[Collected data]
▼▼▼

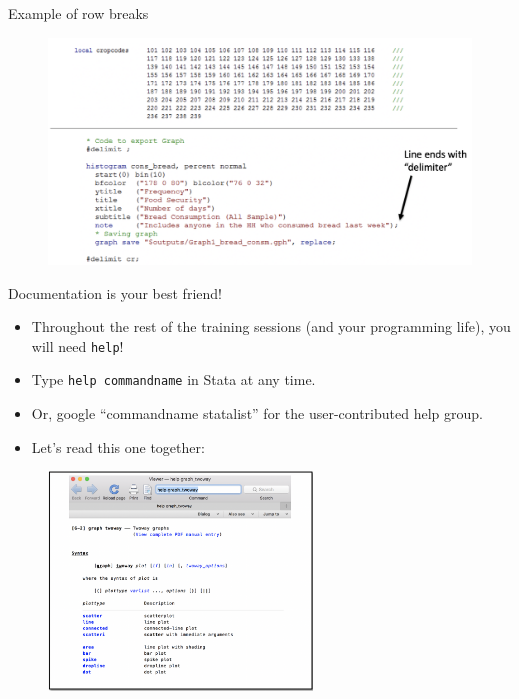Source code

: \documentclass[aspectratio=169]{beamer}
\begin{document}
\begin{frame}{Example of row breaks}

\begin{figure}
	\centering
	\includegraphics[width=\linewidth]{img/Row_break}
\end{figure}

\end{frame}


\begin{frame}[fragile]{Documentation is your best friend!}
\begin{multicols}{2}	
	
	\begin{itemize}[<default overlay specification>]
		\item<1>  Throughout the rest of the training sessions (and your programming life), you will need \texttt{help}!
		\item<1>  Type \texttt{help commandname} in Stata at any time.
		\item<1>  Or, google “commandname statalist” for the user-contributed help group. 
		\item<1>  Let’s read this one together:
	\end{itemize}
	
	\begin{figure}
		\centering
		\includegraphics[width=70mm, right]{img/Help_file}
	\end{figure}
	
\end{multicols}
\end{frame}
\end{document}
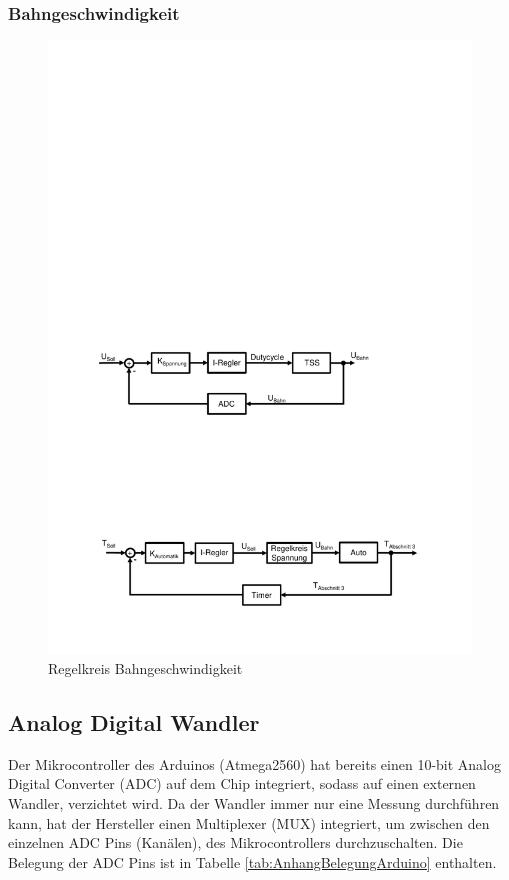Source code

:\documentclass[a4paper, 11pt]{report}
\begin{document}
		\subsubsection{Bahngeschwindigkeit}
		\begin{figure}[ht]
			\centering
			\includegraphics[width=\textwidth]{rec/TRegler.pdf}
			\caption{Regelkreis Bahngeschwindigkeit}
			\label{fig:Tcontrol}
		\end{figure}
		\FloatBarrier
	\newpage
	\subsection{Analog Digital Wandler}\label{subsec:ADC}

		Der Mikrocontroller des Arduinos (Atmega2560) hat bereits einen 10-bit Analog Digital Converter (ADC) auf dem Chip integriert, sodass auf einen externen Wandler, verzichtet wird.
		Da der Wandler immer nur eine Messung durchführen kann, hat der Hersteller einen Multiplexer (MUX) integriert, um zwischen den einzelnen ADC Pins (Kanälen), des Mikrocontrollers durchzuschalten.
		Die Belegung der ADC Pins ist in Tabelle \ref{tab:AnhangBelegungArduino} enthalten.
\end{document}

▲▲▲
▼▼▼

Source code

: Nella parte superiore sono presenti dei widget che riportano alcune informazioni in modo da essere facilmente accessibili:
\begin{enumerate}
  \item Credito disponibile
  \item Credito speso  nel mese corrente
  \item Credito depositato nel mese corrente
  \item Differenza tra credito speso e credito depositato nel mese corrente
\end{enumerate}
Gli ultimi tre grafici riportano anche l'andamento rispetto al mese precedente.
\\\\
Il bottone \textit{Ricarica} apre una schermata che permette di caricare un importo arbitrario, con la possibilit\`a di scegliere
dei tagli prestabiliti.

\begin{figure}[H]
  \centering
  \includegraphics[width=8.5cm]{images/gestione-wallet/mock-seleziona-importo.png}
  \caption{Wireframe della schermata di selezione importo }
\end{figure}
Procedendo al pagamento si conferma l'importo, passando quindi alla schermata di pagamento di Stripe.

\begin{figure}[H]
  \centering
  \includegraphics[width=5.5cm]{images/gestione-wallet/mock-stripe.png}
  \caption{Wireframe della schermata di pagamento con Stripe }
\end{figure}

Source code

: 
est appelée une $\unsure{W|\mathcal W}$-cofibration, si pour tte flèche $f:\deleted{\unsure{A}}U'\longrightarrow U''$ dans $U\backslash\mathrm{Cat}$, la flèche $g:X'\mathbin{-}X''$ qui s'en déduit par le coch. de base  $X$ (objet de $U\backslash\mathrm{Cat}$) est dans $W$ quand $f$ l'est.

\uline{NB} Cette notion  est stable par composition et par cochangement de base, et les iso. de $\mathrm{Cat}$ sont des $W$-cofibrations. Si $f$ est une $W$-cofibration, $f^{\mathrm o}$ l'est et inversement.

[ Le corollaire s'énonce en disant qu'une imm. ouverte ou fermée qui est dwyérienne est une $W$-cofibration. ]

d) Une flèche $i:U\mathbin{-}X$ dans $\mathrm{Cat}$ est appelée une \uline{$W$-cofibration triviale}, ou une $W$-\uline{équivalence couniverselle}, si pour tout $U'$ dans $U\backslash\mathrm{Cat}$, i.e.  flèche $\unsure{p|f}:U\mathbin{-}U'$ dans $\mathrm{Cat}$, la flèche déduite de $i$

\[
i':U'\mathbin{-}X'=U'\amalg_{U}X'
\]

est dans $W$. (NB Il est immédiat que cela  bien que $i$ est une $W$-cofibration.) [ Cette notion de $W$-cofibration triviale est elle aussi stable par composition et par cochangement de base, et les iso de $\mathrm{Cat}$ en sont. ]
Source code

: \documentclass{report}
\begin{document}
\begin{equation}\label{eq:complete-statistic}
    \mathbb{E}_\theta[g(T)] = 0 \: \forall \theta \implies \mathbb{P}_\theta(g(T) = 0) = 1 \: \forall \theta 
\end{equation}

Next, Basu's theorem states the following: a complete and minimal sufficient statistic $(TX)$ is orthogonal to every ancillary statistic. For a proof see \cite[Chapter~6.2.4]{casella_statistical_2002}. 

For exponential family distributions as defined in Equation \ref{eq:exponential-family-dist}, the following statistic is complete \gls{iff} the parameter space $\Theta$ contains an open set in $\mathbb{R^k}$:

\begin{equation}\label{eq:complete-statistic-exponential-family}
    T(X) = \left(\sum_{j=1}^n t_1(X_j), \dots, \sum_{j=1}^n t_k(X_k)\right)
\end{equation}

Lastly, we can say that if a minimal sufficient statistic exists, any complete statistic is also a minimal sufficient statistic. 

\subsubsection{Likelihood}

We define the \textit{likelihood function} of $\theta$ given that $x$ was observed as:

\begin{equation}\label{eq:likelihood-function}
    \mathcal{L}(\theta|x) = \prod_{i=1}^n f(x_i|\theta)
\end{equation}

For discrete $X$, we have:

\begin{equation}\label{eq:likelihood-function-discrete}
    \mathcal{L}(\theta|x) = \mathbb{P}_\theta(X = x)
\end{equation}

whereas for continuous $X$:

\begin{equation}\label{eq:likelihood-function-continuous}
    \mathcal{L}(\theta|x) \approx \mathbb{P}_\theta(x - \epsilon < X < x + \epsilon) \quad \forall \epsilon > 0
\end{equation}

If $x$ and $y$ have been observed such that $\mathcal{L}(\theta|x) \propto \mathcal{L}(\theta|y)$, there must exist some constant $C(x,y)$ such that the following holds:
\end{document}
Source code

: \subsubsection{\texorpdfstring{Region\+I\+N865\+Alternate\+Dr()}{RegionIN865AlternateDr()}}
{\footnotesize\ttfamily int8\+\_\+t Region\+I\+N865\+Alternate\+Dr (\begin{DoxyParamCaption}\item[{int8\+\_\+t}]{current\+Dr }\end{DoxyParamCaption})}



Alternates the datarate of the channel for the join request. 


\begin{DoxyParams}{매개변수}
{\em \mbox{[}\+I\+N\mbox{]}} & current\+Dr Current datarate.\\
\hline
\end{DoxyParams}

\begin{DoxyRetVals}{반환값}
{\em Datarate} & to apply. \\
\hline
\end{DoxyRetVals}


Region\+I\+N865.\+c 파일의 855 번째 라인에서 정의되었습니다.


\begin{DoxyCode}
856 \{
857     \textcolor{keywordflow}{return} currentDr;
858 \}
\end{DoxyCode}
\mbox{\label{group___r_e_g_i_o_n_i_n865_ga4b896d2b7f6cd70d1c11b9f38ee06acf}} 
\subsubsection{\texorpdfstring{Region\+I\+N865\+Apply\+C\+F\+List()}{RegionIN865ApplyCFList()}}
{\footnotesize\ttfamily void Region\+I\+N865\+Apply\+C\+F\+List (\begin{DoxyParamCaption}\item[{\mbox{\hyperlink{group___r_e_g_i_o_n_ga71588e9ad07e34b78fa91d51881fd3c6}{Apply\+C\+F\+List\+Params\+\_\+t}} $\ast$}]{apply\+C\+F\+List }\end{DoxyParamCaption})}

▲▲▲
▼▼▼

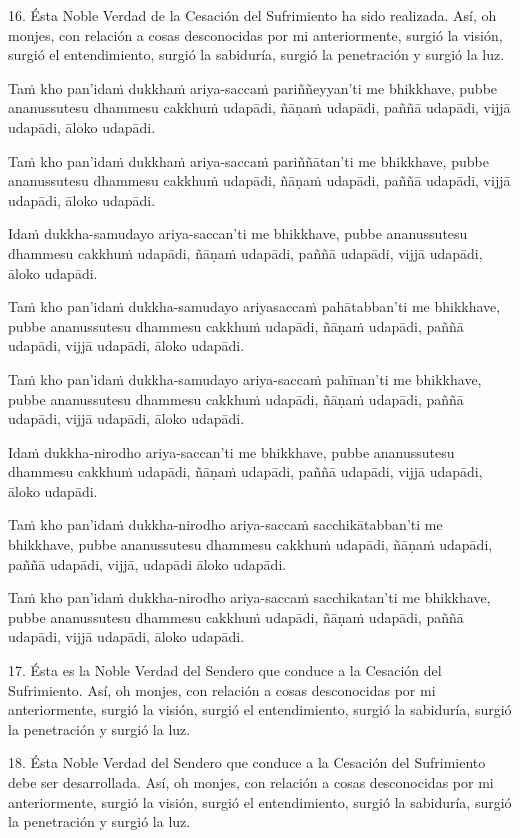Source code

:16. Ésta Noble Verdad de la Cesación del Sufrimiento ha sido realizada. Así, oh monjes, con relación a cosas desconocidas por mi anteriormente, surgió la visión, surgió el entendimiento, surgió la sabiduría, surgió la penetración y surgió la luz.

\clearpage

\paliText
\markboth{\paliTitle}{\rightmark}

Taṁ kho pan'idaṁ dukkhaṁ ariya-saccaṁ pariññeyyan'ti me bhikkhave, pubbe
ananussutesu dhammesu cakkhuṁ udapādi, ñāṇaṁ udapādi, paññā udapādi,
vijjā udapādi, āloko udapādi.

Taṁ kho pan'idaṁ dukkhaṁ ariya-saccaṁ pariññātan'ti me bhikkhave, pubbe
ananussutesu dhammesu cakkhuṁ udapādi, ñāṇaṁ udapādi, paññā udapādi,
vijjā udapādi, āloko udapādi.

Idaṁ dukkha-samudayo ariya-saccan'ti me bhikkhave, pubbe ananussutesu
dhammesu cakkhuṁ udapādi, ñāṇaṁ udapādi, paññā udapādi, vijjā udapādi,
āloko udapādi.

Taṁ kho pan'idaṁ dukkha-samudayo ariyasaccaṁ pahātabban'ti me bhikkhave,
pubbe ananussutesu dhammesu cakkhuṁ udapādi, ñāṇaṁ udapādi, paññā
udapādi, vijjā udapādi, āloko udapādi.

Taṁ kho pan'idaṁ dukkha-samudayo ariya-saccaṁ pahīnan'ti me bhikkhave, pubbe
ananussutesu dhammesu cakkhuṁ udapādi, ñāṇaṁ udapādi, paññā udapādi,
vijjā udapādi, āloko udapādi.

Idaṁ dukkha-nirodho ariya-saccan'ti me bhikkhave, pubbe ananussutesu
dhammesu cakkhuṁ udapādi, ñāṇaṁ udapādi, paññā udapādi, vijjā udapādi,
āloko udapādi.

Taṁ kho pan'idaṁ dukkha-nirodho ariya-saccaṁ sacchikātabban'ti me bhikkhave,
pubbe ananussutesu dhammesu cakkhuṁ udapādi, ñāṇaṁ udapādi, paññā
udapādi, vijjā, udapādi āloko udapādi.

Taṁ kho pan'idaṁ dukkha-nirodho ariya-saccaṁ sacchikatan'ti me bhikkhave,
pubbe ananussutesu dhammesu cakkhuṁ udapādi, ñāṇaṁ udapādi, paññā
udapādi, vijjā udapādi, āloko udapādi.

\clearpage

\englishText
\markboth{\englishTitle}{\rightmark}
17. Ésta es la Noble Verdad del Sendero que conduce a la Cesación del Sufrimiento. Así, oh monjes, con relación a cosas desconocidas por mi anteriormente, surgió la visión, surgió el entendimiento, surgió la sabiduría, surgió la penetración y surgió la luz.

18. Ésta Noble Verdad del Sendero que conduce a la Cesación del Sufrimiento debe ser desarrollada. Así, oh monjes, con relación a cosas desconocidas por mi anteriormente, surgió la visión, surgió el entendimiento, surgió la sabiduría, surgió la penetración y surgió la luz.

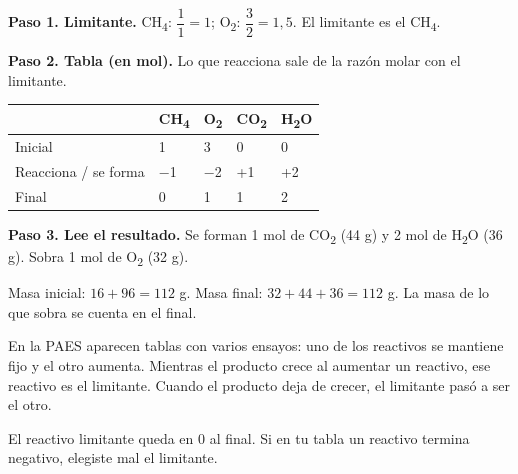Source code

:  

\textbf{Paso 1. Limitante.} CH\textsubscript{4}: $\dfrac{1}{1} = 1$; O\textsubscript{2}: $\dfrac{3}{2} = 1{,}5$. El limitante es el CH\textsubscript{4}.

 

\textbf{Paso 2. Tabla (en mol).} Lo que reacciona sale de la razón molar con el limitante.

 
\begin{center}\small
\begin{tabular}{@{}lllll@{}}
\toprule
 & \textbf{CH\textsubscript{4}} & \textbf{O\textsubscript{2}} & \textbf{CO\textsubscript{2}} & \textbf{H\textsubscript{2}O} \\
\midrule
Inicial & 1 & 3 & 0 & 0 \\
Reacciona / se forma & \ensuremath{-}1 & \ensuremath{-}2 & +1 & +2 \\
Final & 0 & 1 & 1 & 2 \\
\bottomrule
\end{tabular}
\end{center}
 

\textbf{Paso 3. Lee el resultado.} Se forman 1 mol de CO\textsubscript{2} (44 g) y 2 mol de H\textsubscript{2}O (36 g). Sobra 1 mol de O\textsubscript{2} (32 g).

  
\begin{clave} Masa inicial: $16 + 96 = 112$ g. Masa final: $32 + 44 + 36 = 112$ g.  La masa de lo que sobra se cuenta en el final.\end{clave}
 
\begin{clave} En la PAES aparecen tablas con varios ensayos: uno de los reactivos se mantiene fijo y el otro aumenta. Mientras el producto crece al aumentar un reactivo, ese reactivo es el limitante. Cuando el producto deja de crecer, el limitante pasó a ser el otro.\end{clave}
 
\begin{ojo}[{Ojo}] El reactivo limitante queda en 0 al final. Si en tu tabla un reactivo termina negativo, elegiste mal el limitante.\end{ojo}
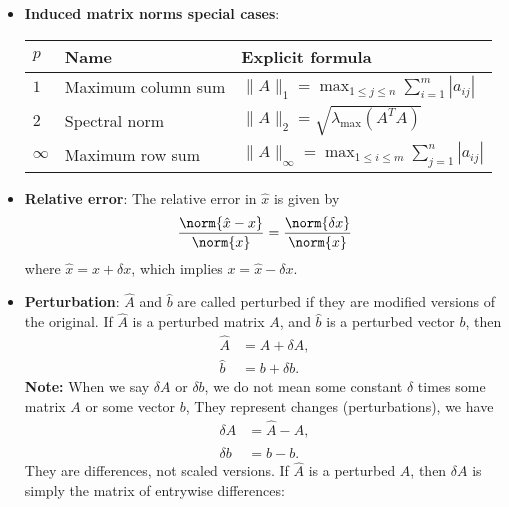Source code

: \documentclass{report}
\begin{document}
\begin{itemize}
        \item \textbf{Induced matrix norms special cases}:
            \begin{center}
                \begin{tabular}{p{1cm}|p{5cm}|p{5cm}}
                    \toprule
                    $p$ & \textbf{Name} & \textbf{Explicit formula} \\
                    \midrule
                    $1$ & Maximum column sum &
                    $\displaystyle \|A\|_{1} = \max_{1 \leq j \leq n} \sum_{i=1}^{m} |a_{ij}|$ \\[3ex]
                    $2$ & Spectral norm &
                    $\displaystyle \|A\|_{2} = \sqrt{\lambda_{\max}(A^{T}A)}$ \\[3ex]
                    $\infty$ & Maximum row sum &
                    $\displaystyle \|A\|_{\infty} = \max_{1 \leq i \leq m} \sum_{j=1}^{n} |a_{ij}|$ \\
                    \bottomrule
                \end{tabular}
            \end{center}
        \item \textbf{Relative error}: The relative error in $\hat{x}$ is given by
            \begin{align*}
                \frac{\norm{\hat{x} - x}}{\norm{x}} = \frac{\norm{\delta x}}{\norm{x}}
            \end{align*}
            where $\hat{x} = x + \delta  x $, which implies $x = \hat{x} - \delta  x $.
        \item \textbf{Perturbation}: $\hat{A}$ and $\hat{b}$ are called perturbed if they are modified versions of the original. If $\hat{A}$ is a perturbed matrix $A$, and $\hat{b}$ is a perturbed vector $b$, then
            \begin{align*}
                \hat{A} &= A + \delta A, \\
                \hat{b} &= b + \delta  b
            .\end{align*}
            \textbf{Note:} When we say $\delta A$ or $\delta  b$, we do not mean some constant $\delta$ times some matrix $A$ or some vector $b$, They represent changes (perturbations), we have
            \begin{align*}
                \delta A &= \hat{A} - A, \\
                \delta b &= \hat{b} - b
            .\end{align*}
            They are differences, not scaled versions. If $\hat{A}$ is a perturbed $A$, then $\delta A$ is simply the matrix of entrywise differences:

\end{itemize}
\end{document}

▲▲▲

*Directions*:
From the data above, copy each line with the string "base" in it.

*Completed task*:
est appelée une $\unsure{W|\mathcal W}$-cofibration, si pour tte flèche $f:\deleted{\unsure{A}}U'\longrightarrow U''$ dans $U\backslash\mathrm{Cat}$, la flèche $g:X'\mathbin{-}X''$ qui s'en déduit par le coch. de base  $X$ (objet de $U\backslash\mathrm{Cat}$) est dans $W$ quand $f$ l'est.
\uline{NB} Cette notion  est stable par composition et par cochangement de base, et les iso. de $\mathrm{Cat}$ sont des $W$-cofibrations. Si $f$ est une $W$-cofibration, $f^{\mathrm o}$ l'est et inversement.
est dans $W$. (NB Il est immédiat que cela  bien que $i$ est une $W$-cofibration.) [ Cette notion de $W$-cofibration triviale est elle aussi stable par composition et par cochangement de base, et les iso de $\mathrm{Cat}$ en sont. ]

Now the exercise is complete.